Not too hot, not too cold: Uncovering the mystery of variation in leaf size

Have you ever wondered why leaves are different sizes? We know that leaves are much larger and broader on average in tropical ecosystems than in boreal forests and deserts. Why is this? Forest Resources Professor Peter Reich is part of an international team of researchers that uncovered the mystery of why leaves vary in shape. Their research was published as the cover story in the journal Science this fall. There has been a widespread belief that leaf size is primarily a function of water availability and heat dispersion. The belief held that a large leaf could not lose heat fast enough on a hot day and would overheat. Reich and his team discovered that the answer is more complicated.

Field technician fixing LI-COR machine for measuring respiration rates in plants. July 2011.

Professor Ian Wright from Macquarie University in Australia, a former postdoctoral student and long-term collaborator of Reich, led the international team of scientists from Australia, the U.S., Canada, Spain, Argentina and China. Their research findings show that the “old” theory was true in certain places, but in a large part of the world, nighttime temperature and risk of frost damage to leaves are the limiting factors of leaf size. They coupled new theories with analysis of tens of thousands of leaves from over 7,600 species to generate equations for predicting the maximum viable leaf size anywhere on the planet based on the risk of overheating during the day and freezing at night. 

Scientists and technicians setting up data loggers at the Cloquet Forestry Center. August 2008.

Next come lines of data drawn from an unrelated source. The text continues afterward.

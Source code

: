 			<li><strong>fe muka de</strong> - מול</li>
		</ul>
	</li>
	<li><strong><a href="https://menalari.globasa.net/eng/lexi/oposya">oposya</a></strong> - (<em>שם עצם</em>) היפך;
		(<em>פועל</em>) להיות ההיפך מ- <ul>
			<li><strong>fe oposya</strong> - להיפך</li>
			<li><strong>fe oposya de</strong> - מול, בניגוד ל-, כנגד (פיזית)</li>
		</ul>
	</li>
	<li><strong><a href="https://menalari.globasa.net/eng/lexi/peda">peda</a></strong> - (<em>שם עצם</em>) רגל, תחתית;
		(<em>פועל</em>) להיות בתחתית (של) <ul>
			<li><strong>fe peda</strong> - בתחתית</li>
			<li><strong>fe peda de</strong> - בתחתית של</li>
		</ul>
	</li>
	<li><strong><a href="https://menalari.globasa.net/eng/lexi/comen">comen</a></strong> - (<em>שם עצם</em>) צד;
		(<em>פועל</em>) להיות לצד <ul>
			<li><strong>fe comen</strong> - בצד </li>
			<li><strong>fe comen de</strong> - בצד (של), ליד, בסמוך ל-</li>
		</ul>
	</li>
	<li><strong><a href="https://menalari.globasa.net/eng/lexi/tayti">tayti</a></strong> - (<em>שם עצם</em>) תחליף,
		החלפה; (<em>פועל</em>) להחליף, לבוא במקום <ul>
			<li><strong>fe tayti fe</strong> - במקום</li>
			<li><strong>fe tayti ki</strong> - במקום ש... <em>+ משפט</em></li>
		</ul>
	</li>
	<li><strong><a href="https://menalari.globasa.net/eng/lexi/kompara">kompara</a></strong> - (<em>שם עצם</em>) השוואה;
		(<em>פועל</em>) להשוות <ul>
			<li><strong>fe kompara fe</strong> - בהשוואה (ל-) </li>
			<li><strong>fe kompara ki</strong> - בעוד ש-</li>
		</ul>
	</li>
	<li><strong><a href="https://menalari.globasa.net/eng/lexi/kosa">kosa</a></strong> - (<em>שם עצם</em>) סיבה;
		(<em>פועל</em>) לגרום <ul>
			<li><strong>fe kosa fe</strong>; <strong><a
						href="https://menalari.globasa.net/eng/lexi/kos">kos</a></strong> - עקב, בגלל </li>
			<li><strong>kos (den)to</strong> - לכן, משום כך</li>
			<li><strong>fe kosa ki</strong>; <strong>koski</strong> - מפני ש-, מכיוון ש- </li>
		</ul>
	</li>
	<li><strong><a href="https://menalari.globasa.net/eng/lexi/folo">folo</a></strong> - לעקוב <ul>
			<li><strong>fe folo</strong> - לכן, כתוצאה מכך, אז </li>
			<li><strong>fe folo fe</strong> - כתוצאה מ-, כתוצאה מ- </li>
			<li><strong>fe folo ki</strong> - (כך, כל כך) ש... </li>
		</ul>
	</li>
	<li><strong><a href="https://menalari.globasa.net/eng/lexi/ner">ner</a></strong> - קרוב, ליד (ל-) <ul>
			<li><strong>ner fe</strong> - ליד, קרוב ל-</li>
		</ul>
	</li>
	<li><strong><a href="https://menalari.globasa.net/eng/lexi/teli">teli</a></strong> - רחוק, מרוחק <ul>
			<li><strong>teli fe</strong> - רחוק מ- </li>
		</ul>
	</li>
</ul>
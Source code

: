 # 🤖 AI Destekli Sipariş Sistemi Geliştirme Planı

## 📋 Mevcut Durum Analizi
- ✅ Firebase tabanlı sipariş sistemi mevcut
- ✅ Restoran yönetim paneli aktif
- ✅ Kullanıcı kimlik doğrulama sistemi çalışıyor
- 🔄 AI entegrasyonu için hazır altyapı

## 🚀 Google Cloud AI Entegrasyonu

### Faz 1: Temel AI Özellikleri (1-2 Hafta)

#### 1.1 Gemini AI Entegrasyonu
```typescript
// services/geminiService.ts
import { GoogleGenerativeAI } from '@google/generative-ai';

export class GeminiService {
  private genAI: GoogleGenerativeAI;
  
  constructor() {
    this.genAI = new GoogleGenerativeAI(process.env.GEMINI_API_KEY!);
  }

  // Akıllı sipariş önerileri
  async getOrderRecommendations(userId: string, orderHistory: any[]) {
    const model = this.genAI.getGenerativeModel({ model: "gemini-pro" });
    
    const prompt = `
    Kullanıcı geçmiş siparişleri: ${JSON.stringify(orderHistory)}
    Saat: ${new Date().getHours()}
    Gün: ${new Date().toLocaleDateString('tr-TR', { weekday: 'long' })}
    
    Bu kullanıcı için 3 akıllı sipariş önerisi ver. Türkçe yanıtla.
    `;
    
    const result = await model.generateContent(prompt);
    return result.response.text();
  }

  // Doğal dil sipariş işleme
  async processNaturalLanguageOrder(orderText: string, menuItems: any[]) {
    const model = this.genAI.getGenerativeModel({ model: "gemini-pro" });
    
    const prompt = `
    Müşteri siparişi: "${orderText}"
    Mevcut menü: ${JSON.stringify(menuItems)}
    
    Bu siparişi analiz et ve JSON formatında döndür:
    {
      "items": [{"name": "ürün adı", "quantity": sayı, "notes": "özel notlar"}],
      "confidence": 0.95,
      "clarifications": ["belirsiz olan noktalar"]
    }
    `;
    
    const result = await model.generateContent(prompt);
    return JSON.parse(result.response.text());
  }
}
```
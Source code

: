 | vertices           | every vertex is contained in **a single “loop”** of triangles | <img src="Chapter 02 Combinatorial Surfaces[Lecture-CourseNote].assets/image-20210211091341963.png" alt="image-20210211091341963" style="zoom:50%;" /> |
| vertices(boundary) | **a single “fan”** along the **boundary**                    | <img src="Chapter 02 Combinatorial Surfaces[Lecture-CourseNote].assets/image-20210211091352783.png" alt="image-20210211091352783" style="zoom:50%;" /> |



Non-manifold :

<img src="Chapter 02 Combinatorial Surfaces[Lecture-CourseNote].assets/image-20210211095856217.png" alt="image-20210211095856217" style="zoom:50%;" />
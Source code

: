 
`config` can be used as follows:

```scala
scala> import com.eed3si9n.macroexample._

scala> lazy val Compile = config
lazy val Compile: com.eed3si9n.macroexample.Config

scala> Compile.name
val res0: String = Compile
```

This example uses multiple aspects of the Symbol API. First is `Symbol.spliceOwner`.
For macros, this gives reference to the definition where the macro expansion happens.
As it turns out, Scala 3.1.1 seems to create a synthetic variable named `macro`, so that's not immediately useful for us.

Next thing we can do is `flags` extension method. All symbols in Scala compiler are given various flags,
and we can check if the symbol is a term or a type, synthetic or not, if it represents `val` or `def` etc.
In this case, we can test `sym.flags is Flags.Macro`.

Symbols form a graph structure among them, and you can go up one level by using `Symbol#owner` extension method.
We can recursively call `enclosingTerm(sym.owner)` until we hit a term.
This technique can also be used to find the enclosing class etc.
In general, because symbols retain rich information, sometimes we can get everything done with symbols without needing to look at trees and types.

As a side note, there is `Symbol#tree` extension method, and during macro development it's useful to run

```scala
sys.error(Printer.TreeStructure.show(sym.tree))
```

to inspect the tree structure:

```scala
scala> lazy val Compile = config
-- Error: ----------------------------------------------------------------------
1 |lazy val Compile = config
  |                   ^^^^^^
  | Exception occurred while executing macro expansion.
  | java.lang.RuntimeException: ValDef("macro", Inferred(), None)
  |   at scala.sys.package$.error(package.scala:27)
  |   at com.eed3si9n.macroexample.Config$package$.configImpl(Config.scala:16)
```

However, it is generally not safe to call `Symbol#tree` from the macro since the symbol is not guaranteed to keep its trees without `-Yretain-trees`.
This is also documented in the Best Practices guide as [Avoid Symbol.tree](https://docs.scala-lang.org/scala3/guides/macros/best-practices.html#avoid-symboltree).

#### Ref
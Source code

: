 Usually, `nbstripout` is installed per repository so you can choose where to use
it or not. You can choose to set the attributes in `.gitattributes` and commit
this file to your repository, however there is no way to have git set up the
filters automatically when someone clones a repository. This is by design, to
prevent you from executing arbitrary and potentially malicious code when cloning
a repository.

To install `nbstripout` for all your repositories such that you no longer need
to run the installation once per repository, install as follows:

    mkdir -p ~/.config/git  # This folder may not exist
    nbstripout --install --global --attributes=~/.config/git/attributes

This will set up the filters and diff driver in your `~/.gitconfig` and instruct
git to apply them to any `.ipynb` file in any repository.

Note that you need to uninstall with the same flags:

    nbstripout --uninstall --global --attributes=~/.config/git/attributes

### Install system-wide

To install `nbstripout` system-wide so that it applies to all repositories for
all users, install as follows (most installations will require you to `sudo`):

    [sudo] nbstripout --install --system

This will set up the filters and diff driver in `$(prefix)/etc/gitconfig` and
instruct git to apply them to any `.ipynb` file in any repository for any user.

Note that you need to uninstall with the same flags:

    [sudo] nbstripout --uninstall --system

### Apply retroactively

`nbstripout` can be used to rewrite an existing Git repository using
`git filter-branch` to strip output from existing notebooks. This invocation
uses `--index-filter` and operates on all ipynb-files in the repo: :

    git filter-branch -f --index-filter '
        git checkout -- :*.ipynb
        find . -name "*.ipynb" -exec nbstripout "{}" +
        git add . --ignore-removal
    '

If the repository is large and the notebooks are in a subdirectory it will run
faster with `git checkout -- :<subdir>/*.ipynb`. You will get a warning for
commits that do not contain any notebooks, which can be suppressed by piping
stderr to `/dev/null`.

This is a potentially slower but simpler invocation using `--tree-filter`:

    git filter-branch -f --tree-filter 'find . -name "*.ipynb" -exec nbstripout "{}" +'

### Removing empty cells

The team discovered trends that hold true for plants across climate zones in different continents and across plant types. Their findings confirmed that the risk of overheating during the day in hot and dry regions controls maximum leaf size there. However, in tropical ecosystems, no temperature-related limits to leaf size exist, given that there is enough available water for cooling by transpiration. The key findings that were not apparent from previous research showed that in much of the world, maximum leaf size is controlled by risk of frost at night rather than risk of overheating. “It was long thought that overheating was the primary limit to leaf size. But the data didn’t fit,” said Reich. “For example, although much of the tropics is wet, leaves can still get very hot in tropical heat, yet many tropical leaves are big. On the other hand, leaves in cooler parts of the world are unlikely to overheat, but many of them are small. Our team took a different approach. We asked whether cold as well as heat could be problems for large leaves,” noted Reich. Professor Wright, the lead investigator, added, “Larger leaves have thicker, insulating boundary layers of still air that slow their ability to dissipate heat and cool themselves in hot, dry weather and that also slow their ability to draw heat from surrounding leaves and branches on cold nights, heat that is needed to compensate for longwave energy lost to the cold, nighttime sky.” “It should be no surprise then that these mechanisms influence plants closer to home too,” Reich said. “Minnesota’s deciduous plant species, like maples and oaks, must cope with the risk of frost in spring and fall, and those that stay green all winter, like our pines and spruces, must deal with much deeper cold. As a result, maple and oak leaves are smaller than banana leaves, but much bigger than needles of pines and spruces. We can throw a parka and hat on to stay comfortable at 30 below zero, but since leaves can’t, they have to adapt any way they can.”

The team’s results are important for creating more accurate models of global vegetation, which will allow scientists across the world to predict vegetation changes locally and globally due to climate change. Predicting vegetation changes will facilitate climate change adaptation strategies and policies.